A gap in student employees’ payroll raises questions


Student employees at the University of Mary Washington may be wondering why they did not get paid until 10 days after the pay period ended. There have been reports that since classes began on Monday, Jan.11, student employees have not been paid until Thursday, Feb. 5.

As this is almost one month after the students started their work, a 10-day gap between the end of the pay period and the day student employees are paid has concerned student employees who work to pay for tuition or other expenses.

According to Lynda Worthy, the university’s payroll manager, this may not be an uncommon occurrence, as the payday-processing period typically takes about two weeks, which is the time required to complete all steps in the payroll process.

“The pay date is two weeks (10 business days barring any closures) following the pay period’s end to ensure enough time to thoroughly complete all steps in the payroll process,” Worthy said. “We must consider the standard amount of time it takes for each part of the payroll process, and then include additional time to minimize the risk of not meeting a scheduled pay date due to state holidays, inclement weather, system problems, personnel absences or other unforeseen hindrances.”

The University has approximately 600 student employees that need to be paid during the academic year. The payroll staff reviews all student MyTime time cards and identifies missed punches, missing approvals or other potential errors.

MyTime reports are printed for the pay period and electronically exported to the state payroll system. This part of the process cannot be done until all timecards are signed off and approved by the payroll staff. The next day, the payroll staff receives a report from the state payroll system that includes details for each student employee’s pay and must merge the payroll report and the MyTime reports. The payroll staff must confirm the accuracy of the changes that were made, finalize all appeasements and prepare the payroll for review by the Associate Payroll Manager.

The Virginia Department of Payroll Operations processes the certified payroll overnight. Two business days are required to process direct deposits to each student employee’s bank account and for physical checks to be delivered to University of Mary Washington.  Worthy would like all student employees to keep in mind that this process applies to all student employees, wages, faculty and staff.

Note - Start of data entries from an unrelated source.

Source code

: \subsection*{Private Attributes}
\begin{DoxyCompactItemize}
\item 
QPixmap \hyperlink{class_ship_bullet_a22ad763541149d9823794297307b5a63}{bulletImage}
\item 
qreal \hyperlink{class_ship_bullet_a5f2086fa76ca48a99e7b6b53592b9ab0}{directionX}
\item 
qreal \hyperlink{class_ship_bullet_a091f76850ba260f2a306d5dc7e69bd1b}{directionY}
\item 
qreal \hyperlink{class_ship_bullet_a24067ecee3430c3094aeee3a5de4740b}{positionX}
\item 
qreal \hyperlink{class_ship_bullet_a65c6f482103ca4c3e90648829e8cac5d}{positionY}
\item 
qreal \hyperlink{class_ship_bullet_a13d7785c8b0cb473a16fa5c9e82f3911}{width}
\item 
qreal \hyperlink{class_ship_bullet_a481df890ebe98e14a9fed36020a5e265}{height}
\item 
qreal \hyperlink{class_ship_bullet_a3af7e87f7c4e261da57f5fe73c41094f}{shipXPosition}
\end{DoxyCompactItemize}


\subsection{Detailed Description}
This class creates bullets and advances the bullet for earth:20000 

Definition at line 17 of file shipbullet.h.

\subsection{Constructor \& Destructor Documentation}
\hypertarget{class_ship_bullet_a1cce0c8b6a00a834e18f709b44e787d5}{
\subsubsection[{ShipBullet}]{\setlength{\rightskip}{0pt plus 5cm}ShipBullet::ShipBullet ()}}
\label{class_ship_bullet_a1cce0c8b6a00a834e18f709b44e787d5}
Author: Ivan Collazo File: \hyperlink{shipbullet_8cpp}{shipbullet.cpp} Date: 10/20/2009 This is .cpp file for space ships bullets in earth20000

Julia Barrett, a senior sociology major, is a student employee at the Information Technologies Help Desk located in the Hurley Convergence Center. She expressed confusion knowing when she would be paid. Barrett also said the gap could be frustrating to other student employees.

“Luckily, I work at the help desk to earn some extra spending money,” Barrett said. “I imagine for some other students, who rely on their income for tuition or other expenses, this pay gap could be very frustrating.”

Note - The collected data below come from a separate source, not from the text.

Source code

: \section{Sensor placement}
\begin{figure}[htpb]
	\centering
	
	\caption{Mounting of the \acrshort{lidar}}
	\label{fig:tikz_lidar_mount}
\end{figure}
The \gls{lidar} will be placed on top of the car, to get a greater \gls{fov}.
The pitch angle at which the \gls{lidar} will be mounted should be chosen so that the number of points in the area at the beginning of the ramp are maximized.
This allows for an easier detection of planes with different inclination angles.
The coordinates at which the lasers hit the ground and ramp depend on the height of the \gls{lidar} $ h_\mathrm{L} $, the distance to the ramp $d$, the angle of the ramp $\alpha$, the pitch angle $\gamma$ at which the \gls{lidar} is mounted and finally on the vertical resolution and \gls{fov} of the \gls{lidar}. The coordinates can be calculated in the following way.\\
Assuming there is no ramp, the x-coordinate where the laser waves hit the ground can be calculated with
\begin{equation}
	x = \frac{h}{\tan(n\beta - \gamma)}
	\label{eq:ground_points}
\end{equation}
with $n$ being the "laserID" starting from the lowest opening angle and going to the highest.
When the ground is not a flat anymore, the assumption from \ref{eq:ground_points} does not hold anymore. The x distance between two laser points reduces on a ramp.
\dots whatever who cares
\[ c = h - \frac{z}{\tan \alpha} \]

Barrett voiced her concern, particularly as student employees have not received an explanation as to why this pay gap does exist. A justification for the pay gap could help some students ease their sense of concern or confusion.

Sophomore Norhan Darwish is a resident assistant in Ball Hall. According to Darwish, some RAs were required to be on campus starting Jan. 5. Darwish expressed the sense of community she feels while doing her job, which makes the pay gap worth it.

“It’s a great team of people and I enjoy doing my job,” Darwish said. “As long as I get paid eventually, it is fine.”

Prior to January 2015, the payday-processing period took three weeks due to the use of paper time sheets.